I'm thinking of going with a UDF function by passing row from each dataframe to udf and compare column by column and return column list. However for that both the data frames should be in sorted order so that same id rows will be sent to udf. Sorting is costly operation here. Any solution?
Assuming that we can use id to join these two datasets I don't think that there is a need for UDF. This could be solved just by using inner join, array and array_remove functions among others.
First let's create the two datasets:
df1 = spark.createDataFrame([
[1, "ABC", 5000, "US"],
[2, "DEF", 4000, "UK"],
[3, "GHI", 3000, "JPN"],
[4, "JKL", 4500, "CHN"]
], ["id", "name", "sal", "Address"])
df2 = spark.createDataFrame([
[1, "ABC", 5000, "US"],
[2, "DEF", 4000, "CAN"],
[3, "GHI", 3500, "JPN"],
[4, "JKL_M", 4800, "CHN"]
], ["id", "name", "sal", "Address"])
First we do an inner join between the two datasets then we generate the condition df1[col] != df2[col] for each column except id. When the columns aren't equal we return the column name otherwise an empty string. The list of conditions will consist the items of an array from which finally we remove the empty items:
from pyspark.sql.functions import col, array, when, array_remove
# get conditions for all columns except id
conditions_ = [when(df1[c]!=df2[c], lit(c)).otherwise("") for c in df1.columns if c != 'id']
select_expr =[
col("id"),
*[df2[c] for c in df2.columns if c != 'id'],
array_remove(array(*conditions_), "").alias("column_names")
]
df1.join(df2, "id").select(*select_expr).show()
# +---+-----+----+-------+------------+
# | id| name| sal|Address|column_names|
# +---+-----+----+-------+------------+
# | 1| ABC|5000| US| []|
# | 3| GHI|3500| JPN| [sal]|
# | 2| DEF|4000| CAN| [Address]|
# | 4|JKL_M|4800| CHN| [name, sal]|
# +---+-----+----+-------+------------+
Here is your solution with UDF, I have changed first dataframe name dynamically so that it will be not ambiguous during check. Go through below code and let me know in case any concerns.

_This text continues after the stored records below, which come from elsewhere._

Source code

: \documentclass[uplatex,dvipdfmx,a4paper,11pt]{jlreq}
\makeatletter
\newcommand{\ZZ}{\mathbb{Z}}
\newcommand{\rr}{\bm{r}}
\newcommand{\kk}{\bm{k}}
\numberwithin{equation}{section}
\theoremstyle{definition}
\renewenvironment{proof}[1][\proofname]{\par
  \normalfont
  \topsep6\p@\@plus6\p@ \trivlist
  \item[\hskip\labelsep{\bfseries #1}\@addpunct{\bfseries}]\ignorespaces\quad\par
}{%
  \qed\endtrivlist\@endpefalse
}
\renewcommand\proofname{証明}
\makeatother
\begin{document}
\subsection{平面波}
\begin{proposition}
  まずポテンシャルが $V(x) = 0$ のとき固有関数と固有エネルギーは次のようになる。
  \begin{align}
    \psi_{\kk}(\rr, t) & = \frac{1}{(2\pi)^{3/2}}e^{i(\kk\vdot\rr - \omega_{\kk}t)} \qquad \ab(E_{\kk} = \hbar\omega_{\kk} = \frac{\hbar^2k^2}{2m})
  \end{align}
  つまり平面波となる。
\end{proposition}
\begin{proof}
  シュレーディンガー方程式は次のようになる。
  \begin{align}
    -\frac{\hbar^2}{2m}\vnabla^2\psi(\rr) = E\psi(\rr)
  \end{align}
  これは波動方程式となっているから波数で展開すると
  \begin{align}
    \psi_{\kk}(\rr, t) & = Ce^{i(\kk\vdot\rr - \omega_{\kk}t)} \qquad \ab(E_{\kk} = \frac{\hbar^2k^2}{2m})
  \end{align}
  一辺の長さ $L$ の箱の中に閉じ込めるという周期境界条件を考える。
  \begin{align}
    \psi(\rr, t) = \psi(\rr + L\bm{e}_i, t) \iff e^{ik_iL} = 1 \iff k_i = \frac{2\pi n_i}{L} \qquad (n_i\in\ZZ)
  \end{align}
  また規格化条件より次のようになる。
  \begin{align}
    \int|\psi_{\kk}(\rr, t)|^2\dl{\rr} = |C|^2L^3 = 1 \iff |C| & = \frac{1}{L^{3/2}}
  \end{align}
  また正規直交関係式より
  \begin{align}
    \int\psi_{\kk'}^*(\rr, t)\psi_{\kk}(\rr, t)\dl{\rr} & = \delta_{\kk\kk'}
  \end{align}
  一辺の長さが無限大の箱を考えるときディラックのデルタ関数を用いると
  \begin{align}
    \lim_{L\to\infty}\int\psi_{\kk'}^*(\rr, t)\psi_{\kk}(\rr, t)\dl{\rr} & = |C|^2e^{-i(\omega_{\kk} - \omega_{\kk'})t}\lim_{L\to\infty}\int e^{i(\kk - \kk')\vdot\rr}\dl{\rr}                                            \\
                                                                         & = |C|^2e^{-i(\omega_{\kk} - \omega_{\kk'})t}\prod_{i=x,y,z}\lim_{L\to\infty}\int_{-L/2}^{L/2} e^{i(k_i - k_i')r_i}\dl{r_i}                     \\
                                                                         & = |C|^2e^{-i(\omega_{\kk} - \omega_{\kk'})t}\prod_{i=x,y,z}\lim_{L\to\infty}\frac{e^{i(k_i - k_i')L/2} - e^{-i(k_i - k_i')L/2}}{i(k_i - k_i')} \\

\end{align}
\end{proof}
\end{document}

>>> from pyspark.sql.functions import *
>>> df.show()
+---+----+----+-------+
| id|name| sal|Address|
+---+----+----+-------+
| 1| ABC|5000| US|
| 2| DEF|4000| UK|
| 3| GHI|3000| JPN|
| 4| JKL|4500| CHN|
+---+----+----+-------+
>>> df1.show()
+---+----+----+-------+
| id|name| sal|Address|
+---+----+----+-------+
| 1| ABC|5000| US|
| 2| DEF|4000| CAN|
| 3| GHI|3500| JPN|
| 4|JKLM|4800| CHN|
+---+----+----+-------+
>>> df2 = df.select([col(c).alias("x_"+c) for c in df.columns])
>>> df3 = df1.join(df2, col("id") == col("x_id"), "left")
//udf declaration
>>> def CheckMatch(Column,r):
... check=''
... ColList=Column.split(",")
... for cc in ColList:
... if(r[cc] != r["x_" + cc]):
... check=check + "," + cc
... return check.replace(',','',1).split(",")
>>> CheckMatchUDF = udf(CheckMatch)
//final column that required to select
>>> finalCol = df1.columns
>>> finalCol.insert(len(finalCol), "column_names")
>>> df3.withColumn("column_names", CheckMatchUDF(lit(','.join(df1.columns)),struct([df3[x] for x in df3.columns])))
.select(finalCol)
.show()
+---+----+----+-------+------------+
| id|name| sal|Address|column_names|
+---+----+----+-------+------------+
| 1| ABC|5000| US| []|
| 2| DEF|4000| CAN| [Address]|
| 3| GHI|3500| JPN| [sal]|
| 4|JKLM|4800| CHN| [name, sal]|
+---+----+----+-------+------------+
Python: PySpark version of my previous scala code.
import pyspark.sql.functions as f
df1 = spark.read.option("header", "true").csv("test1.csv")
df2 = spark.read.option("header", "true").csv("test2.csv")
columns = df1.columns
df3 = df1.alias("d1").join(df2.alias("d2"), f.col("d1.id") == f.col("d2.id"), "left")
for name in columns:
df3 = df3.withColumn(name + "_temp", f.when(f.col("d1." + name) != f.col("d2." + name), f.lit(name)))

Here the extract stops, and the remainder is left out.